Numbers go up, monsters go squish

Vampire Survivors is an action RPG boiled down to its core. You walk around, you kill monsters, you level up, you get stronger, you kill more monsters. In place of story, an inventory, or even the need to fire and aim your own weapons, there is pixel art spectacle.

On my last life, I killed around 24,000 monsters in 30 minutes. I am hooked.

It starts small. I like to play as an unlockable character with a wand, and as I walk around the grass-textured level they'll fire off a blast towards a nearby enemy every few seconds. Pew. Pew. Pew.

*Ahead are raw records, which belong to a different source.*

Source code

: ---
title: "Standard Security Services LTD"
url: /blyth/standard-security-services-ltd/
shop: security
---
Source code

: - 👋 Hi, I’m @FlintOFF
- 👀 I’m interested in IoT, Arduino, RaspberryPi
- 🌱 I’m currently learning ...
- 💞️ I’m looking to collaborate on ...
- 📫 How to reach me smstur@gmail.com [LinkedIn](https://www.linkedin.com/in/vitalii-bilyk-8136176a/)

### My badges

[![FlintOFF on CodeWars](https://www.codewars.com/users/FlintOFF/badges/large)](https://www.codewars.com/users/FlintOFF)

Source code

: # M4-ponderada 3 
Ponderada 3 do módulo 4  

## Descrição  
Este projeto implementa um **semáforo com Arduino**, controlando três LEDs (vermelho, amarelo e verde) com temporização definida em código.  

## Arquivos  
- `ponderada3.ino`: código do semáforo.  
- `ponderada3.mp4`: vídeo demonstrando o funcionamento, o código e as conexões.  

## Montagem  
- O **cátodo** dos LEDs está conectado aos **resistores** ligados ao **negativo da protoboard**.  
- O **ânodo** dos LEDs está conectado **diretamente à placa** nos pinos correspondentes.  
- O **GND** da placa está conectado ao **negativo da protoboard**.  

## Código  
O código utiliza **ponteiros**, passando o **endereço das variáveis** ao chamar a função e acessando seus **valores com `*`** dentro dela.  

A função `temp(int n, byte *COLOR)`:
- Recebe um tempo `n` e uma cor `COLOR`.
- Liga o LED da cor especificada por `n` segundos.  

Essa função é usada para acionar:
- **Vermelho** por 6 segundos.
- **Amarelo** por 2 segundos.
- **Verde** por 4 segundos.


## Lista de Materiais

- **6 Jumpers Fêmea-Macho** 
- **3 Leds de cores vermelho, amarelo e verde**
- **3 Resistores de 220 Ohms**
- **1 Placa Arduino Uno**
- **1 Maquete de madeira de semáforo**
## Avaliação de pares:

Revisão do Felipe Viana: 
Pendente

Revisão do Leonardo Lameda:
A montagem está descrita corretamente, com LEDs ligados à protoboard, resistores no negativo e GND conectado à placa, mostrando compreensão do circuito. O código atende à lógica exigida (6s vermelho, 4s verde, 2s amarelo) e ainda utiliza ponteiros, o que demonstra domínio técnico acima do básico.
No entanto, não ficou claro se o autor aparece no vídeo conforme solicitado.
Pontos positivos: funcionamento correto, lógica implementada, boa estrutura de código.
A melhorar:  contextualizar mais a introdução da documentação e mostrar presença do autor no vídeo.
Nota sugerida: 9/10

Cover image for YouTube videoVampire Survivors - Early Access Trailer

Defeated enemies drop gems, which are XP. I collect them and quickly level up. Levelling up lets me select an upgrade: a new attack, or a stronger version of an existing attack, or some more health. So now I have two wand blasts which fire every few seconds. Pew-pew. Pew-pew. Pew-pew.

Fast forward a few minutes more and I have a whip, a fireball, a throwing knife, a bird that fires projectiles, and a boomerang. A few minutes after that, I have four throwing knives, three fireballs, and five wand blasts. The wand blasts stream continuously now, too. The whip heals me as it hits enemies. I can run faster.

Pewboomswishpingpewboomswishpingpewboomswishping.

As noted, I'm not clicking to aim or fire any of these weapons. The challenge is in how you navigate the monsters around you, which scale as precipitously as your own power. In those earliest moments I was fighting five slow bats, and then not long after that there was a hundred bats on screen with one witch that seemed to me a little like a boss monster. Five minutes after that, I was fighting a hundred of those witches at the same time, plus zombies, ghosts, and a giant praying mantis.

The swarms of enemies don't fire their own projectiles, and only do damage when they're close enough to touch you. They're like very slow bullets, and avoiding them as they become dense and numerous is like playing a bullet hell.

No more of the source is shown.